Furthermore these agents generally lose their effectiveness over time. After an
initial period of success they fail to produce a positive effect in about
thirty- percent of the cases at best.
In addition to being of limited value, there is evidence that the sulfonylureas
actually produce harmful long-term effects. Tolbutamide has been reported to be
associated with increased cardiovascular mortality. Other major side effects of
the sulfonylureas are hypoglycaemia, allergic skin reactions, headache, fatigue,
nausea, vomiting and liver damage. Common examples of sulfonylureas include
Chlorpropamide (Diabinese), Glipizide (Glucotrol), Tolazamide (Tolinase) and
Tolbutamide (Orinase).
Metformin has been used in the management of Type 2 diabetes in more than 90
countries for over 30 years. It was approved for use in diabetes patients in the
United States in 1995. Metformin reduces the excessive hepatic glucose
production that characterizes Type 2 diabetes. With reduced hyperglycaemia,
glucose uptake by peripheral tissues is enhanced while insulin levels remain
stable or decline. Metformin also lowers elevated cholesterol and lipids,
particularly the serum levels of triglycerides. Frequency of adverse effects is
low at the doses needed to obtain the desired metabolic effect.

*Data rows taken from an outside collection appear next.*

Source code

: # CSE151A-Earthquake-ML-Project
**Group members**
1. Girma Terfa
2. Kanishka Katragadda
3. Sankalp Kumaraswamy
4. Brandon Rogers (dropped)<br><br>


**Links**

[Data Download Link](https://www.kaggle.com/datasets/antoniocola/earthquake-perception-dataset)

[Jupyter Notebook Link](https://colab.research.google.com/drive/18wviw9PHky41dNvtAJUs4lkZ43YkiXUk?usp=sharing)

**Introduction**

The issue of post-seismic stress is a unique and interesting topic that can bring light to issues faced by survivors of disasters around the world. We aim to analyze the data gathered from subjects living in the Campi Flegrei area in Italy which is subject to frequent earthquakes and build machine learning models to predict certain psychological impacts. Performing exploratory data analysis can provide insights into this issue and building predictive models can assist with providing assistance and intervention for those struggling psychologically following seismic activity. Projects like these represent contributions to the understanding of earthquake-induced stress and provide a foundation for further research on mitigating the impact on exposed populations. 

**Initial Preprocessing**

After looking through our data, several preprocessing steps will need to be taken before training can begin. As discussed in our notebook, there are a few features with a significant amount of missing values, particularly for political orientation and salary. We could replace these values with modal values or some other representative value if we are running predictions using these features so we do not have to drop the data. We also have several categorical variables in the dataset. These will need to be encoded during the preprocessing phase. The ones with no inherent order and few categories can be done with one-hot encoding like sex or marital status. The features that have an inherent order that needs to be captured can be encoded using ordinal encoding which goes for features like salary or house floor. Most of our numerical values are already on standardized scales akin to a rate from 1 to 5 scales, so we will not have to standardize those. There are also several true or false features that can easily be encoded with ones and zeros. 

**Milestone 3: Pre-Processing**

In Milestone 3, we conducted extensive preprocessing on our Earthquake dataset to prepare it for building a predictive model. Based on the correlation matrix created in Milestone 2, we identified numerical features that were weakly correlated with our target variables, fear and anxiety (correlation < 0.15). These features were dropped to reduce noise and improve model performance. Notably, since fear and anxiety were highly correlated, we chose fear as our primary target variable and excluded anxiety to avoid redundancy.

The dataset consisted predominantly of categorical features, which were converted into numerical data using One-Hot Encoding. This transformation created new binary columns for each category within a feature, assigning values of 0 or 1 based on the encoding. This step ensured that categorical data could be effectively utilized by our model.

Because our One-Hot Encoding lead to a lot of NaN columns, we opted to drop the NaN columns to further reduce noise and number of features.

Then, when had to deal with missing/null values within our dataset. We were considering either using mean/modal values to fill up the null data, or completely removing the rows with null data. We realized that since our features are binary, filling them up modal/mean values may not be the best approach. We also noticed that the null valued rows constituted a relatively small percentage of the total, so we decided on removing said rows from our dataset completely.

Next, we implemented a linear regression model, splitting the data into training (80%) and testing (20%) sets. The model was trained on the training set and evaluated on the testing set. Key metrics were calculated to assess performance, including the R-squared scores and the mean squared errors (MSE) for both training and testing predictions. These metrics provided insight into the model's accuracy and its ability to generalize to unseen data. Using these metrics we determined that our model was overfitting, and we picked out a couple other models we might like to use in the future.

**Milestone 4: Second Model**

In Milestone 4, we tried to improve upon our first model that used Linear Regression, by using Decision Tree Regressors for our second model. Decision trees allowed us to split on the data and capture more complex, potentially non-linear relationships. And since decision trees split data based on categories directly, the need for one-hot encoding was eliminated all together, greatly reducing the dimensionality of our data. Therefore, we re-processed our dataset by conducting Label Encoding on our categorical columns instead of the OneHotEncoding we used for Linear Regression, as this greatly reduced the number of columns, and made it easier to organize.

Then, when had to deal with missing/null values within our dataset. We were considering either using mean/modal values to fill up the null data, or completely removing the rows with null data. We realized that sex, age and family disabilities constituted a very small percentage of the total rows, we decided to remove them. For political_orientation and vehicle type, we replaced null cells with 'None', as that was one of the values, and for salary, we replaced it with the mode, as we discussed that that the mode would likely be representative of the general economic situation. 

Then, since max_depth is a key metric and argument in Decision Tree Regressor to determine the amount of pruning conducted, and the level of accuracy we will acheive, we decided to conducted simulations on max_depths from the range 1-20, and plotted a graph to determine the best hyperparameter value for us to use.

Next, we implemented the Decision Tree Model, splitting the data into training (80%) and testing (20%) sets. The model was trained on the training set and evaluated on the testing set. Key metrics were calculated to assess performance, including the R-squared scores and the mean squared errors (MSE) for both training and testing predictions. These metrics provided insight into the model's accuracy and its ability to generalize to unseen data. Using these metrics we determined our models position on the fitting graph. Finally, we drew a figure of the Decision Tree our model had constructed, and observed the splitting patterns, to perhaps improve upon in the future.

Troglitazone is a member of a new class of drugs that are 'insulin sensitizers'.
It was selected on the basis of its effect to lower glycaemia without increasing
insulin levels, its ability to improve lipid levels and absence of significant
side effects or adverse events in short-term human studies. The new generation
oral drugs do have a specific and beneficial place particularly for patients who
are on an appropriate diet and exercise program, have attained an optimal weight
and are still unable to adequately control blood sugar levels. However with the
increased number of oral antidiabetic agents soon to increase even further, the
medical emphasis upon management of hyperglycaemia in Type 2 diabetes with these
agents will likely increase. Realistically this is the easiest and least
time-consuming response that can be made by practitioners to the impact of
managed care plans. However to prescribe these agents alone and in combination
for even minimal degrees of hyperglycaemia without an adequate trial of diet and
exercise will only serve to accentuate the problem. For the noninsulin dependent
diabetic, dietary and life style changes can often provide adequate remediation.
Medical Cost Attributed To Diabetes
Medical cost for persons with diabetes are higher because they visit physician's
offices, hospital outpatient departments and emergency rooms more frequently
than their non-diabetic counterparts and are more likely to be admitted to
hospitals and nursing homes. One estimate of the total health-care expenditures
for diabetes in the USA is approximately $100 billion per year in both direct
and indirect costs, or about 12% of all health-care expenditures.